U.S. solar saw largest first quarter growth in 2020 - Smart Energy Decisions

Solar  -  June 15, 2020

U.S. solar saw largest first quarter growth in 2020

Solar accounted for nearly 40% of all new electricity generating capacity added in the U.S. in the first quarter of 2020 with the installation of 3.6 GW of new capacity added, the largest first quarter of solar installation ever in the U.S.

The Solar Energy Industries Association (SEIA) and Wood Mackenzie released June 11 the U.S. Solar Market Insight Q2 2020 report, which found that while the U.S. had its largest first quarter of solar installations, the coronavirus pandemic has severely impacted the solar industry. While the first quarter of the year in the solar industry did not see too much impact from the pandemic, research suggests that it will still have longer-term impacts starting later in 2020. 

Distributed solar has seen the most impact and is expected to experience 31% fewer installations this year than in 2019 as installers face work stoppages and sales strategy transitions and the impending recession reduces consumer and business appetite for large investments.

Solar is still expected to grow 33% in 2020 with an expected 18 GWdc of installations, however, that number has dropped 9% from a previous estimate of 20 GW of installations, which was predicted before the pandemic.

“The solar industry has certainly been impacted by the pandemic, resulting in uncertainty for businesses and 72,000 Americans out of a job,” Abigail Ross Hopper, SEIA’s president and CEO, said in a statement. “Our industry remains one of the fastest-growing industries in the country, and with simple policy action now, we are ready to lead our economic recovery and provide new hope for out of work Americans in the second half of this year.”

SEIA and Wood Mackenzie are now predicting that the U.S. solar market will install 113 GW of solar from 2020-2025, which is down by 3.6 GW from their prediction made at the end of 2019.

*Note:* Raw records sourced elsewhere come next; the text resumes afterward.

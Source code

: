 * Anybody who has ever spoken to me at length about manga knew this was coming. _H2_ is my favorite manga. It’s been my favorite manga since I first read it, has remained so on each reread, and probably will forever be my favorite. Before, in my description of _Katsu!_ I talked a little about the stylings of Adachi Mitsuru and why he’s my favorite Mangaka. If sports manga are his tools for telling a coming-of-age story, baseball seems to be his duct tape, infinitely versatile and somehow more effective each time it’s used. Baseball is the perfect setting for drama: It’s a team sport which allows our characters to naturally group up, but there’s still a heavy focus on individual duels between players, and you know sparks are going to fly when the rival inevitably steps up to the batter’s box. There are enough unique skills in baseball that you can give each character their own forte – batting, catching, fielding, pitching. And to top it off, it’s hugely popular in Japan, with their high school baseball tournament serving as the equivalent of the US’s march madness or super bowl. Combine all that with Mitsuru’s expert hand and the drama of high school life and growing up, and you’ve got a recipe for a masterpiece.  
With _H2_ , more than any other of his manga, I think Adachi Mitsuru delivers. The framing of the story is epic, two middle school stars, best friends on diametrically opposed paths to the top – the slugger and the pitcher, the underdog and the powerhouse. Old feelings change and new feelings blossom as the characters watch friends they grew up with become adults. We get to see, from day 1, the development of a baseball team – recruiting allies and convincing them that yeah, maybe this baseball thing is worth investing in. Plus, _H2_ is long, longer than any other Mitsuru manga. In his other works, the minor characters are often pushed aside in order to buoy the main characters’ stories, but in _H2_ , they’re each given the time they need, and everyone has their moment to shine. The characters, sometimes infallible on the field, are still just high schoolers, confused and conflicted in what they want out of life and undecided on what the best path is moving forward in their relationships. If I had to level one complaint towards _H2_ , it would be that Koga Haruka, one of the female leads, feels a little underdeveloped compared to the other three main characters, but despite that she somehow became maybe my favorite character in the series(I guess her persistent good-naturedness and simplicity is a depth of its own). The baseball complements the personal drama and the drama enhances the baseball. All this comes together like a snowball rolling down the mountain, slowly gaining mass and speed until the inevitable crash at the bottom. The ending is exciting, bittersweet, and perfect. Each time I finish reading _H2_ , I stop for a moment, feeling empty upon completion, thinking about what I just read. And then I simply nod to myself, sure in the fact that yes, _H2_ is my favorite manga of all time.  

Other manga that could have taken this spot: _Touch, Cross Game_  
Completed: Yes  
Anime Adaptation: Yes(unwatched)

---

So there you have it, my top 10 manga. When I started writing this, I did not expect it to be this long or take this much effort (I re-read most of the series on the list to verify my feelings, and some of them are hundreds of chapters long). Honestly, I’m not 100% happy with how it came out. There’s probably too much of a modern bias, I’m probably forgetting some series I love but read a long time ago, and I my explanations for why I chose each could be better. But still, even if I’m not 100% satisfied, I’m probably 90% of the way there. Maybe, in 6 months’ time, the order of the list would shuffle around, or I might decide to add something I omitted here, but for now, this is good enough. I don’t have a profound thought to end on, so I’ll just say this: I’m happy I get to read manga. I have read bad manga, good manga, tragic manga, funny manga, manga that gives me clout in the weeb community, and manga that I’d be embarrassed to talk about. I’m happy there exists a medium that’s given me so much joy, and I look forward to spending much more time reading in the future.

“While the utility segment shows promise with sustained levels of procurement so far, lower energy demand due to productivity loss and wholesale electricity market price drops will add to the uncertainty,” Ravi Manghani, Head of Solar at Wood Mackenzie, added in a statement. “All in all, the pandemic and the ensuing economic slowdown will weigh heavily on the solar industry in the coming months if the economy is slow to recover and financing dries up.”